[ENTRIES SUPPLIED]
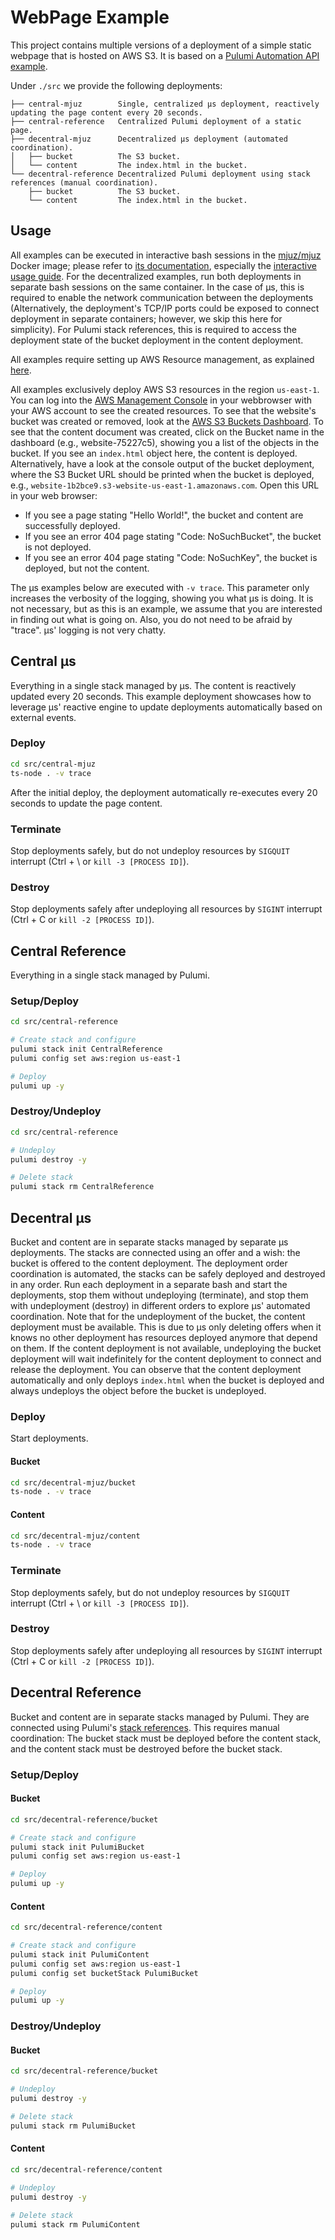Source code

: # WebPage Example

This project contains multiple versions of a deployment of a simple static webpage that is hosted on AWS S3.
It is based on a [Pulumi Automation API example](https://github.com/pulumi/automation-api-examples/tree/main/nodejs/inlineProgram-ts).

Under `./src` we provide the following deployments:

```
├── central-mjuz        Single, centralized µs deployment, reactively updating the page content every 20 seconds.
├── central-reference   Centralized Pulumi deployment of a static page.
├── decentral-mjuz      Decentralized µs deployment (automated coordination).
│   ├── bucket          The S3 bucket.
│   └── content         The index.html in the bucket.
└── decentral-reference Decentralized Pulumi deployment using stack references (manual coordination).
    ├── bucket          The S3 bucket.
    └── content         The index.html in the bucket.
```

## Usage

All examples can be executed in interactive bash sessions in the [mjuz/mjuz](https://hub.docker.com/r/mjuz/mjuz) Docker image;
please refer to [its documentation](../README.md#docker), especially the [interactive usage guide](../README.md#interactive-usage).
For the decentralized examples,
run both deployments in separate bash sessions on the same container.
In the case of µs, this is required to enable the network communication between the deployments
(Alternatively, the deployment's TCP/IP ports could be exposed to connect deployment in separate containers; however,
we skip this here for simplicity).
For Pulumi stack references, this is required to access the deployment state of the bucket deployment in the content deployment.

All examples require setting up AWS Resource management, as explained [here](../README.md#managing-aws-resources).

All examples exclusively deploy AWS S3 resources in the region `us-east-1`.
You can log into the [AWS Management Console](https://console.aws.amazon.com/) in your webbrowser with your AWS account
to see the created resources.
To see that the website's bucket was created or removed,
look at the [AWS S3 Buckets Dashboard](https://s3.console.aws.amazon.com/s3/home?region=us-east-1).
To see that the content document was created, click on the Bucket name in the dashboard (e.g., website-75227c5),
showing you a list of the objects in the bucket.
If you see an `index.html` object here, the content is deployed.
Alternatively, have a look at the console output of the bucket deployment,
where the S3 Bucket URL should be printed when the bucket is deployed, e.g., `website-1b2bce9.s3-website-us-east-1.amazonaws.com`.
Open this URL in your web browser:

* If you see a page stating "Hello World!", the bucket and content are successfully deployed.
* If you see an error 404 page stating "Code: NoSuchBucket", the bucket is not deployed.
* If you see an error 404 page stating "Code: NoSuchKey", the bucket is deployed, but not the content.

The µs examples below are executed with `-v trace`.
This parameter only increases the verbosity of the logging, showing you what µs is doing.
It is not necessary, but as this is an example, we assume that you are interested in finding out what is going on.
Also, you do not need to be afraid by "trace". µs' logging is not very chatty. 

## Central µs

Everything in a single stack managed by µs.
The content is reactively updated every 20 seconds.
This example deployment showcases how to leverage µs' reactive engine to update deployments automatically
based on external events.

### Deploy

```bash
cd src/central-mjuz
ts-node . -v trace
```

After the initial deploy, the deployment automatically re-executes every 20 seconds to update the page content.

### Terminate

Stop deployments safely, but do not undeploy resources by `SIGQUIT` interrupt (Ctrl + \ or `kill -3 [PROCESS ID]`).

### Destroy

Stop deployments safely after undeploying all resources by `SIGINT` interrupt (Ctrl + C or `kill -2 [PROCESS ID]`).

## Central Reference

Everything in a single stack managed by Pulumi.

### Setup/Deploy

```bash
cd src/central-reference

# Create stack and configure
pulumi stack init CentralReference
pulumi config set aws:region us-east-1

# Deploy
pulumi up -y
```

### Destroy/Undeploy

```bash
cd src/central-reference

# Undeploy
pulumi destroy -y

# Delete stack
pulumi stack rm CentralReference
```

## Decentral µs

Bucket and content are in separate stacks managed by separate µs deployments.
The stacks are connected using an offer and a wish: the bucket is offered to the content deployment.
The deployment order coordination is automated, the stacks can be safely deployed and destroyed in any order.
Run each deployment in a separate bash and start the deployments, stop them without undeploying (terminate),
and stop them with undeployment (destroy) in different orders to explore µs' automated coordination.
Note that for the undeployment of the bucket, the content deployment must be available.
This is due to µs only deleting offers when it knows no other deployment has resources deployed anymore that depend on them.
If the content deployment is not available,
undeploying the bucket deployment will wait indefinitely for the content deployment to connect and release the deployment.
You can observe that the content deployment automatically and only deploys `index.html` when the bucket is deployed
and always undeploys the object before the bucket is undeployed.

### Deploy

Start deployments.

#### Bucket

```bash
cd src/decentral-mjuz/bucket
ts-node . -v trace
```

#### Content

```bash
cd src/decentral-mjuz/content
ts-node . -v trace
```

### Terminate

Stop deployments safely, but do not undeploy resources by `SIGQUIT` interrupt (Ctrl + \ or `kill -3 [PROCESS ID]`).

### Destroy

Stop deployments safely after undeploying all resources by `SIGINT` interrupt (Ctrl + C or `kill -2 [PROCESS ID]`).

## Decentral Reference

Bucket and content are in separate stacks managed by Pulumi.
They are connected using Pulumi's [stack references](https://www.pulumi.com/docs/intro/concepts/stack/#stackreferences). This requires manual coordination:
The bucket stack must be deployed before the content stack, and the content stack must be destroyed before  the bucket
stack.

### Setup/Deploy

#### Bucket

```bash
cd src/decentral-reference/bucket

# Create stack and configure
pulumi stack init PulumiBucket
pulumi config set aws:region us-east-1

# Deploy
pulumi up -y
```

#### Content

```bash
cd src/decentral-reference/content

# Create stack and configure
pulumi stack init PulumiContent
pulumi config set aws:region us-east-1
pulumi config set bucketStack PulumiBucket

# Deploy
pulumi up -y
```

### Destroy/Undeploy

#### Bucket

```bash
cd src/decentral-reference/bucket

# Undeploy
pulumi destroy -y

# Delete stack
pulumi stack rm PulumiBucket
```

#### Content

```bash
cd src/decentral-reference/content

# Undeploy
pulumi destroy -y

# Delete stack
pulumi stack rm PulumiContent
```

[PROBLEM STATEMENT] Once more, give the listing above exactly, leaving each picture out.

[WRITTEN ANSWER]
Source code

: # WebPage Example

This project contains multiple versions of a deployment of a simple static webpage that is hosted on AWS S3.
It is based on a [Pulumi Automation API example](https://github.com/pulumi/automation-api-examples/tree/main/nodejs/inlineProgram-ts).

Under `./src` we provide the following deployments:

```
├── central-mjuz        Single, centralized µs deployment, reactively updating the page content every 20 seconds.
├── central-reference   Centralized Pulumi deployment of a static page.
├── decentral-mjuz      Decentralized µs deployment (automated coordination).
│   ├── bucket          The S3 bucket.
│   └── content         The index.html in the bucket.
└── decentral-reference Decentralized Pulumi deployment using stack references (manual coordination).
    ├── bucket          The S3 bucket.
    └── content         The index.html in the bucket.
```

## Usage

All examples can be executed in interactive bash sessions in the [mjuz/mjuz](https://hub.docker.com/r/mjuz/mjuz) Docker image;
please refer to [its documentation](../README.md#docker), especially the [interactive usage guide](../README.md#interactive-usage).
For the decentralized examples,
run both deployments in separate bash sessions on the same container.
In the case of µs, this is required to enable the network communication between the deployments
(Alternatively, the deployment's TCP/IP ports could be exposed to connect deployment in separate containers; however,
we skip this here for simplicity).
For Pulumi stack references, this is required to access the deployment state of the bucket deployment in the content deployment.

All examples require setting up AWS Resource management, as explained [here](../README.md#managing-aws-resources).

All examples exclusively deploy AWS S3 resources in the region `us-east-1`.
You can log into the [AWS Management Console](https://console.aws.amazon.com/) in your webbrowser with your AWS account
to see the created resources.
To see that the website's bucket was created or removed,
look at the [AWS S3 Buckets Dashboard](https://s3.console.aws.amazon.com/s3/home?region=us-east-1).
To see that the content document was created, click on the Bucket name in the dashboard (e.g., website-75227c5),
showing you a list of the objects in the bucket.
If you see an `index.html` object here, the content is deployed.
Alternatively, have a look at the console output of the bucket deployment,
where the S3 Bucket URL should be printed when the bucket is deployed, e.g., `website-1b2bce9.s3-website-us-east-1.amazonaws.com`.
Open this URL in your web browser:

* If you see a page stating "Hello World!", the bucket and content are successfully deployed.
* If you see an error 404 page stating "Code: NoSuchBucket", the bucket is not deployed.
* If you see an error 404 page stating "Code: NoSuchKey", the bucket is deployed, but not the content.

The µs examples below are executed with `-v trace`.
This parameter only increases the verbosity of the logging, showing you what µs is doing.
It is not necessary, but as this is an example, we assume that you are interested in finding out what is going on.
Also, you do not need to be afraid by "trace". µs' logging is not very chatty. 

## Central µs

Everything in a single stack managed by µs.
The content is reactively updated every 20 seconds.
This example deployment showcases how to leverage µs' reactive engine to update deployments automatically
based on external events.

### Deploy

```bash
cd src/central-mjuz
ts-node . -v trace
```

After the initial deploy, the deployment automatically re-executes every 20 seconds to update the page content.

### Terminate

Stop deployments safely, but do not undeploy resources by `SIGQUIT` interrupt (Ctrl + \ or `kill -3 [PROCESS ID]`).

### Destroy

Stop deployments safely after undeploying all resources by `SIGINT` interrupt (Ctrl + C or `kill -2 [PROCESS ID]`).

## Central Reference

Everything in a single stack managed by Pulumi.

### Setup/Deploy

```bash
cd src/central-reference

# Create stack and configure
pulumi stack init CentralReference
pulumi config set aws:region us-east-1

# Deploy
pulumi up -y
```

### Destroy/Undeploy

```bash
cd src/central-reference

# Undeploy
pulumi destroy -y

# Delete stack
pulumi stack rm CentralReference
```

## Decentral µs

Bucket and content are in separate stacks managed by separate µs deployments.
The stacks are connected using an offer and a wish: the bucket is offered to the content deployment.
The deployment order coordination is automated, the stacks can be safely deployed and destroyed in any order.
Run each deployment in a separate bash and start the deployments, stop them without undeploying (terminate),
and stop them with undeployment (destroy) in different orders to explore µs' automated coordination.
Note that for the undeployment of the bucket, the content deployment must be available.
This is due to µs only deleting offers when it knows no other deployment has resources deployed anymore that depend on them.
If the content deployment is not available,
undeploying the bucket deployment will wait indefinitely for the content deployment to connect and release the deployment.
You can observe that the content deployment automatically and only deploys `index.html` when the bucket is deployed
and always undeploys the object before the bucket is undeployed.

### Deploy

Start deployments.

#### Bucket

```bash
cd src/decentral-mjuz/bucket
ts-node . -v trace
```

#### Content

```bash
cd src/decentral-mjuz/content
ts-node . -v trace
```

### Terminate

Stop deployments safely, but do not undeploy resources by `SIGQUIT` interrupt (Ctrl + \ or `kill -3 [PROCESS ID]`).

### Destroy

Stop deployments safely after undeploying all resources by `SIGINT` interrupt (Ctrl + C or `kill -2 [PROCESS ID]`).

## Decentral Reference

Bucket and content are in separate stacks managed by Pulumi.
They are connected using Pulumi's [stack references](https://www.pulumi.com/docs/intro/concepts/stack/#stackreferences). This requires manual coordination:
The bucket stack must be deployed before the content stack, and the content stack must be destroyed before  the bucket
stack.

### Setup/Deploy

#### Bucket

```bash
cd src/decentral-reference/bucket

# Create stack and configure
pulumi stack init PulumiBucket
pulumi config set aws:region us-east-1

# Deploy
pulumi up -y
```

#### Content

```bash
cd src/decentral-reference/content

# Create stack and configure
pulumi stack init PulumiContent
pulumi config set aws:region us-east-1
pulumi config set bucketStack PulumiBucket

# Deploy
pulumi up -y
```

### Destroy/Undeploy

#### Bucket

```bash
cd src/decentral-reference/bucket

# Undeploy
pulumi destroy -y

# Delete stack
pulumi stack rm PulumiBucket
```

#### Content

```bash
cd src/decentral-reference/content

# Undeploy
pulumi destroy -y

# Delete stack
pulumi stack rm PulumiContent
```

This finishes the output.